Tierpflegerausbildung

In diesem Bereich tätig Ob es nun ein Tier, eine Katz, ein Hamburger oder ein Fischaquarium war, Sie haben sich gern um Ihre Lieblinge gesorgt und sie ins eigene Fleisch und Blut gebracht? Machen Sie aus dieser Passion einen Job und werden Sie Züchter! Auf diese Weise kümmern Sie sich um eine Vielzahl von Tieren. Abhängig von dem Gebiet, in dem Sie arbeiten, können dies große Tierarten wie z. B.

der Elefant in einem Zoo, ein Haustier in einem Tierheim oder ein Kleintier in einer Forschungseinrichtung sein.

Auch wenn Ihre Aufgabenstellung je nach Fachrichtung leicht variieren kann, bleiben die Kernaufgaben die gleichen: Sie kümmern sich um die Tierhaltung. Ihre Gehalts- und Karriereaussichten variieren je nach Industrie, Standort und Berufserfahrung, die Sie als Tierhalter in oder mitbringen. Weil der Beruf des Pflegers vor allem in Tierparks, Tiergärten und Tierheime sehr gefragt ist.

Dort ist es auch für ausgebildete Tierpfleger schwierig, nach der Ausbildung einen Arbeitsplatz zu bekommen.

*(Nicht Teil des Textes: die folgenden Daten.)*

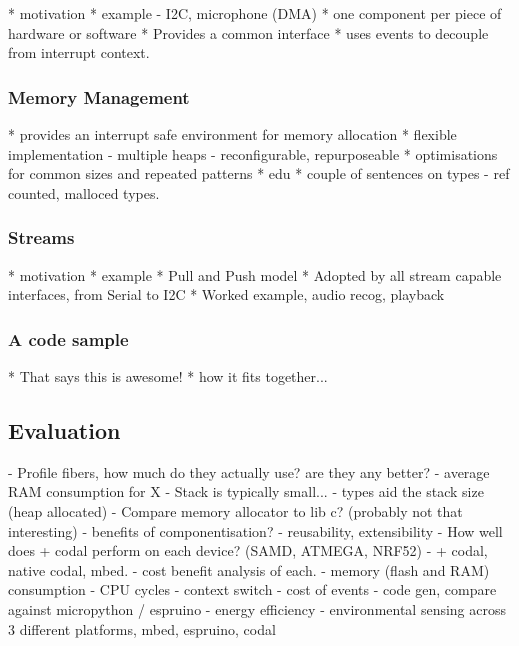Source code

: * motivation
* example - I2C, microphone (DMA)
* one component per piece of hardware or software
* Provides a common interface
* uses events to decouple from interrupt context.

\subsubsection{Memory Management}

* provides an interrupt safe environment for memory allocation
* flexible implementation
    - multiple heaps
    - reconfigurable, repurposeable
* optimisations for common sizes and repeated patterns
* edu
* couple of sentences on types
    - ref counted, malloced types.

\subsubsection{Streams}

* motivation
* example
* Pull and Push model
* Adopted by all stream capable interfaces, from Serial to I2C
* Worked example, audio recog, playback

\subsubsection{A code sample}

* That says this is awesome!
* how it fits together...

\subsection{Evaluation}

- Profile fibers, how much do they actually use? are they any better?
    - average RAM consumption for X
    - Stack is typically small...
    - types aid the stack size (heap allocated)
- Compare memory allocator to lib c? (probably not that interesting)
- benefits of componentisation?
    - reusability, extensibility
- How well does \MC + codal perform on each device? (SAMD, ATMEGA, NRF52)
    - \MC + codal, native codal, mbed.
    - cost benefit analysis of each.
    - memory (flash and RAM) consumption
    - CPU cycles
        - context switch
        - cost of events
        - code gen, compare against micropython / espruino
    - energy efficiency
        - environmental sensing across 3 different platforms, mbed, espruino, codal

Ausbildungsbeihilfe: männlich/weiblich: Ausbildung: Regelstudienzeit: Spaßfaktor: Wissenswertes: Wie ein Tierpfleger zickt! Sie sind ein Fachmann in der Tierhaltung und wissen, wie man Lebensmittel mischen und in die richtige Portion aufteilen kann. Sie wissen, wie man züchtet, transportiert und pflegt.

Sie stehen jeden Tag in engem Austausch mit ihnen - von der Jungengeburt über den Besuch beim Veterinär bis hin zur Säuberung und Aufbereitung ihrer Ställe oder Liegeplätze - und sollten daher keine Angst vor ihnen haben. Sie kennen nicht nur die richtige Betreuung der Versuchstiere, sondern auch deren anatomische Gegebenheiten und Vorzüge.

Auch wenn es nicht immer einfach ist, sollten Sie sich das nicht anmerken lassen. Nein. Sie sollten auch physisch gesund sein, da die Arbeiten mit viel Übung verbunden sind und Sie oft mit schweren Dingen wie Futtersäcken zu kämpfen haben. Denn die Fütterung und Pflege der Versuchstiere sollte nicht unsachgemäß erfolgen.

Weil nicht alle gleich sind - genau wie bei den Tieren - sollten Sie auch über Sozialkompetenz verfügen und sich nicht nur an Ihre Schüler anpassen können. Deshalb müssen Sie eine 3-jährige Ausbildung durchlaufen, bevor Sie sich um die Pflege von Hunden, Pinguinen oder Papageien kümmer. Aber seien Sie sich bewußt, daß die Ausbildung sehr gefragt ist.

Denn in einem Forschungszentrum braucht man ein anderes Wissen über Arbeitsabläufe als in einem Zoo oder einer Zoohütte. Außerdem unterscheidet sich das Tier nach seinem Fachgebiet. Heimtiere wie z. B. Hund und Katze werden in Pensionen gepflegt und in Tierparks trifft man auf alle erdenklichen Tierarten - vom Luchs bis zum Eisbär und Giraffe, alles ist möglich.

Obwohl die meisten Halter eine 40-Stunden-Woche haben, kann diese Zeit auch in der Nacht, an Wochenenden oder an Ferien sein. Abhängig von der Industrie, in der Sie arbeiten, sind Ihre Ausbildungsmöglichkeiten unterschiedlich und Sie können Kopfpfleger, Kopfpfleger, Stallknecht oder Züchter werden.